I want to do VIF testing running consecutive regressions within a dataset, each time using one variable as the response and the remaining as predictors.
To that end I will put my code within a for loop which will give consecutive values to the index of the column that will be used as the response and leave the remaining as predictors.
I am going to use the data.table package and I will use the mtcars dataset found in base R to create a reproducible example:
data(mtcars)
setDT(mtcars)
# Let i-- the index of the response -- be 1 for demonstration purposes
i <- 1
variables <- names(mtcars)
response <- names(mtcars)[i]
predictors <- setdiff(variables, response)

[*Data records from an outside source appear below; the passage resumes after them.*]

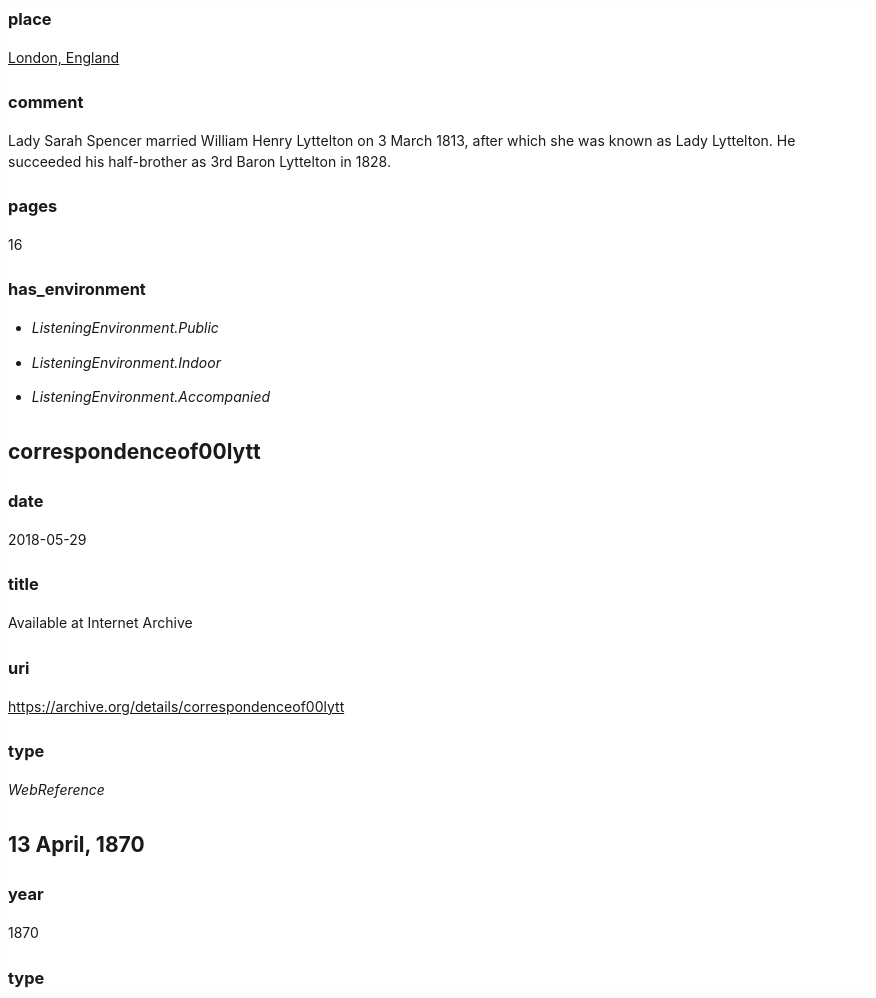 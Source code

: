 ### place


[London, England](#London-England)

### comment


Lady Sarah Spencer married William Henry Lyttelton on 3 March 1813, after which she was known as Lady Lyttelton.  He succeeded his half-brother as 3rd Baron Lyttelton in 1828.

### pages


16

### has_environment

 - *ListeningEnvironment.Public*

 - *ListeningEnvironment.Indoor*

 - *ListeningEnvironment.Accompanied*

## correspondenceof00lytt

### date


2018-05-29

### title


Available at Internet Archive

### uri


https://archive.org/details/correspondenceof00lytt

### type


*WebReference*

## 13 April, 1870

### year


1870

### type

model <- glm(mtcars[, get(response)] ~ mtcars[, predictors , with = FALSE], family = "gaussian")
However, this results to an error message:
Error in model.frame.default(formula = mtcars[, get(response)] ~ mtcars[, : invalid type (list) for variable 'mtcars[, predictors, with = FALSE]'
Could you explain the error and help me correct the code?
Your advice will be appreciated.
=============================================================================
In reproducing the code suggested I got an error message:
> library(car)
> library(data.table)
>
> data(mtcars)
> setDT(mtcars)
> model <- glm(formula = mpg ~ .,data=mtcars , family = "gaussian")
> vif(model)
Error in (function (classes, fdef, mtable) :
unable to find an inherited method for function ‘vif’ for signature ‘"glm"’
Update:
The code run without problem when I specified explicitly the package, i.e.:
car::vif(model)
I had to amend Fredrik's code as follows to get the coefficients of all the variables:
rhs <- paste(predictors, collapse ="+")
full_formula <- paste(response, "~", rhs)
full_formula <- as.formula(full_formula)
Another solution is based on the use of glm.fit
:
model <- glm.fit(x=mtcars[, ..predictors], y=mtcars[[response]], family = gaussian())